Ladies and Gentlemen
It is not only an honor but also a great pleasure to be here with you today. I thank Dean Aggarwal of the Business School, for welcoming me to this prestigious University which has had such a long history in providing outstanding education. Georgetown University is well known for its bright and dynamic students. This University prepares you for a great future with many opportunities in life. I am convinced that a good education is the key that can open many doors to the future. This also applies to youngsters in the developing world.
This conference on microfinance is organized within the framework of the United Nations International Year of Micro-credit 2005. And I am proud to be a part of it.
Your active participation in organising the conference together with the United Nations Capital Development Fund, as well as your presence here today, shows your interest in eradicating poverty in the world through using a promising means for reaching the financially undeserved.
I congratulate you on the fruitful outcome of this very interesting event.
As an emissary of the United Nations for the International Year, I have visited several projects on microfinance in China, Mali, and India during the past months. I have spoken a lot with microfinance clients and I am more than ever convinced that microfinance is an interesting tool that can turn poverty into progress. Of course it is not a panacea as you probably have heard this afternoon, but it can change poor people’s lives considerably.
I know it because I have seen it.
Only three weeks ago, I met in India with a group of self employed women participating in a cooperative bank. They travelled more than 800 kilometres – or 500 miles- to meet me and to inform me about their experiences with microfinance. I must admit I was really impressed by these women. Most of them received no education , but it did not seem to matter! What I saw in front of me was a group of well informed, committed and strong women determined to make a better life not only for themselves but above all for their family, especially their children. They underscored the fact that micro-credit has given them more respect and a better integration within their societies. They were so proud of their achievements.
And it all began with a small loan to start up a modest business.
At first there were some misgivings by their husbands who feared that their wives would become too independent. But once the men saw that the whole family could benefit from her efforts, they came on board and supported the women!
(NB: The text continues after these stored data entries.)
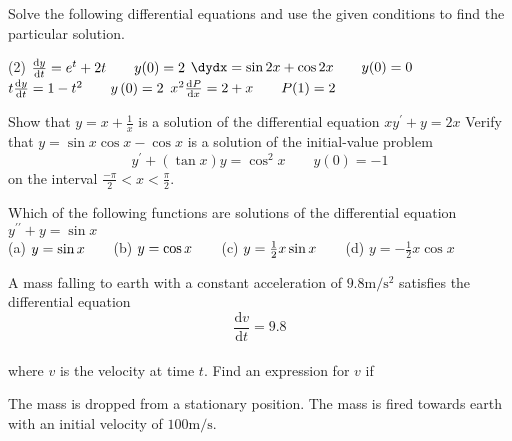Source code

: \begin{Exercise}[title={Differential Equations},label=exDiffEqns]
	\Question Solve the following differential equations and use the given conditions to find the particular solution. 
	\begin{tasks}(2)
	\task $\frac{\mathrm{d}y}{\mathrm{d}t} =e^{t} +2 t\text{\quad \quad }y (0) =2$ %
	\task $\dydx =\sin  2 x +\cos  2 x\text{\quad \quad }y (0) =0$ %
	\task $t \frac{\mathrm{d}y}{\mathrm{d}t} =1 -t^{2}\text{\quad \quad }y \left (0\right ) =2$ %
	\task $x^{2} \frac{\mathrm{d} P}{\mathrm{d} x} =2 +x\text{\quad \quad }P (1) =2$ %
	\end{tasks}

\Question Show that $y =x +\frac{1}{x}$ is a solution of the differential equation $x y^{ \prime } +y =2 x$  %
\Question Verify that $y =\sin  x \cos  x -\cos  x$ is a solution of the initial-value problem
\begin{equation*}y^{ \prime } +\left (\tan  x\right ) y =\cos ^{2} x\qquad y (0) = -1
\end{equation*} on the interval $\frac{ -\pi }{2} <x <\frac{\pi }{2}$. %

\Question Which of the following functions are solutions of the differential
equation $y^{ \prime  \prime } +y =\sin  x$ \\\relax (a)  $y =\sin  x\text{\quad \quad }$(b)  $y =\cos  x\text{\quad \quad }$(c)  $y =\frac{1}{2} x \sin  x\text{\quad \quad }$(d)  $y = -\frac{1}{2} x \cos  x$ %

\Question A mass falling to earth with a constant acceleration of $9.8 \mathrm{m}/\mathrm{s}^{2}$ satisfies the differential equation
\begin{equation*}\frac{\mathrm{d} v}{\mathrm{d} t} =9.8
\end{equation*} \\\relax where $v$ is the velocity at time $t$.  Find an expression for $v$ if 
\begin{tasks}
	\task The mass is dropped from a stationary position. 
	\task The mass is fired towards earth with an initial velocity of $100 \mathrm{m}/\mbox{s}\text{.}$ \end{tasks}


\end{Exercise}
I wanted to share this personal experience with you, because behind the theory, there often exists the harsh reality of daily life. I personally believe that we cannot stress enough the importance of the social impact of microfinance . We need to remind ourselves that the recipient is a human being who has to struggle to survive.
It is not always easy for microfinance clients who are also poor to have a ready access to microfinance services. These entrepreneurs operate in a low-income economic environment. Poverty is widespread and mostly concentrated in the country’s rural areas where access to financial services is even more problematic.
The poor, especially the women, work hard. They are the biggest users of micro-credits. But they do not want charity. They do want to be sustained in their own economic activities that will generate increased earnings. Microfinance is an important financial instrument which can be used to empower the poor. Furthermore, it keeps the poor, who are mostly defenceless, out of the hands of unscrupulous money-lenders who demand exorbitant interest rates. Micro-entrepreneurs are among the most energetic groups in the developing world.
However, we must give them the opportunity and offer them the right framework to participate fully in economic life. This demands constant innovation by microfinance institutions to meet the specific needs of the people they serve.
For example, how can people who can not write their names get credit? That is where innovation comes in. Fingerprint technology can be used to identify the client who can then get financing. Of course this technique should not distract us from our first priority which is to teach them reading and writing.
As you have heard today, the importance of developing new technologies and other innovations will play an important part in building financial sectors for the poor people.
Microfinance institutions also face the challenge of providing financial products that change as the needs of their clients change. In Brazil, a bank discovered some microfinance-clients were getting loans from many different lenders. It decided to offer a product to consolidate those loans into one larger loan to better serve them. As the needs of clients change, microfinance institutions must adapt to those needs.
The closer proximity of microfinance services will facilitate their use on a broader scale. This will allow the building of inclusive financial sectors that help people increase their status within society. Achieving financial sustainability and integrating the microfinance industry into the formal financial sector seem to be crucial elements in the debate on inclusiveness.
This afternoon you heard a lot about the future , the challenges and the innovations of microfinance. I hope the discussions have given you ideas to develop further your thinking on this subject. Many questions probably remain open, starting with the definition of micro-credit itself. Or perhaps the discussions spur you to look for more data in this field to fill the gaps that still exist today. I can only but encourage you to do so.
I am looking forward talking with you later and exchanging views, initiatives and experiences on the issue.
But above all, I invite you to lend your support to the poor and low income microfinance clients and entrepreneurs all over the world.
I am convinced that with your creative minds you can play a crucial role in realising this important goal of the International Year of Micro-credit and make the Year a success!